# [What to produce]
A verbatim copy of every record is required, and no pictures should be included.

*** Records provided Section Begins ***

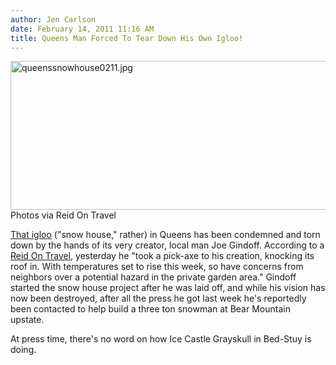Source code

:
 ```yaml
---
author: Jen Carlson
date: February 14, 2011 11:16 AM
title: Queens Man Forced To Tear Down His Own Igloo!
---
```


<p><span class="mt-enclosure mt-enclosure-image" style="display: inline;"> <img alt="queenssnowhouse0211.jpg" src="https://web.archive.org/web/20110510041257im_/http://gothamist.com/attachments/arts_jen/queenssnowhouse0211.jpg" width="636" height="238" class="image-none"> </span><br>
<span class="photo_caption">Photos via Reid On Travel</span></p>

<p><a href="https://web.archive.org/web/20110510041257/http://gothamist.com/2011/02/11/igloos_so_hot_cool_right_now.php">That igloo</a> (&quot;snow house,&quot; rather) in Queens has been condemned and torn down by the hands of its very creator, local man Joe Gindoff. According to a <a href="https://web.archive.org/web/20110510041257/http://reidontravel.blogspot.com/2011/02/random-photo-death-of-queens-igloo.html">Reid On Travel</a>, yesterday he &quot;took a pick-axe to his creation, knocking its roof in. With temperatures set to rise this week, so have concerns from neighbors over a potential hazard in the private garden area.&quot; Gindoff started the snow house project after he was laid off, and while his vision has now been destroyed, after all the press he got last week he&apos;s reportedly been contacted to help build a three ton snowman at Bear Mountain upstate.</p>

<p>At press time, there&apos;s no word on how Ice Castle Grayskull in Bed-Stuy is doing.</p>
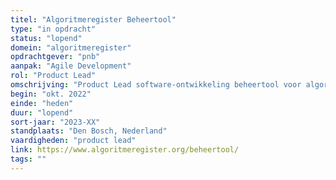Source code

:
 ```yaml
---
titel: "Algoritmeregister Beheertool"
type: "in opdracht"
status: "lopend"
domein: "algoritmeregister"
opdrachtgever: "pnb"
aanpak: "Agile Development"
rol: "Product Lead"
omschrijving: "Product Lead software-ontwikkeling beheertool voor algoritmeregistraties in Microsoft PowerApps."
begin: "okt. 2022"
einde: "heden"
duur: "lopend"
sort-jaar: "2023-XX"
standplaats: "Den Bosch, Nederland"
vaardigheden: "product lead"
link: https://www.algoritmeregister.org/beheertool/
tags: ""
---
```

*** Records provided Section Ends ***

# [Result of the exercise]
Source code

:
 ```yaml
---
author: Jen Carlson
date: February 14, 2011 11:16 AM
title: Queens Man Forced To Tear Down His Own Igloo!
---
```


<p><span class="mt-enclosure mt-enclosure-image" style="display: inline;"> <img alt="queenssnowhouse0211.jpg" src="https://web.archive.org/web/20110510041257im_/http://gothamist.com/attachments/arts_jen/queenssnowhouse0211.jpg" width="636" height="238" class="image-none"> </span><br>
<span class="photo_caption">Photos via Reid On Travel</span></p>

<p><a href="https://web.archive.org/web/20110510041257/http://gothamist.com/2011/02/11/igloos_so_hot_cool_right_now.php">That igloo</a> (&quot;snow house,&quot; rather) in Queens has been condemned and torn down by the hands of its very creator, local man Joe Gindoff. According to a <a href="https://web.archive.org/web/20110510041257/http://reidontravel.blogspot.com/2011/02/random-photo-death-of-queens-igloo.html">Reid On Travel</a>, yesterday he &quot;took a pick-axe to his creation, knocking its roof in. With temperatures set to rise this week, so have concerns from neighbors over a potential hazard in the private garden area.&quot; Gindoff started the snow house project after he was laid off, and while his vision has now been destroyed, after all the press he got last week he&apos;s reportedly been contacted to help build a three ton snowman at Bear Mountain upstate.</p>

<p>At press time, there&apos;s no word on how Ice Castle Grayskull in Bed-Stuy is doing.</p>
Source code

:
 ```yaml
---
titel: "Algoritmeregister Beheertool"
type: "in opdracht"
status: "lopend"
domein: "algoritmeregister"
opdrachtgever: "pnb"
aanpak: "Agile Development"
rol: "Product Lead"
omschrijving: "Product Lead software-ontwikkeling beheertool voor algoritmeregistraties in Microsoft PowerApps."
begin: "okt. 2022"
einde: "heden"
duur: "lopend"
sort-jaar: "2023-XX"
standplaats: "Den Bosch, Nederland"
vaardigheden: "product lead"
link: https://www.algoritmeregister.org/beheertool/
tags: ""
---
```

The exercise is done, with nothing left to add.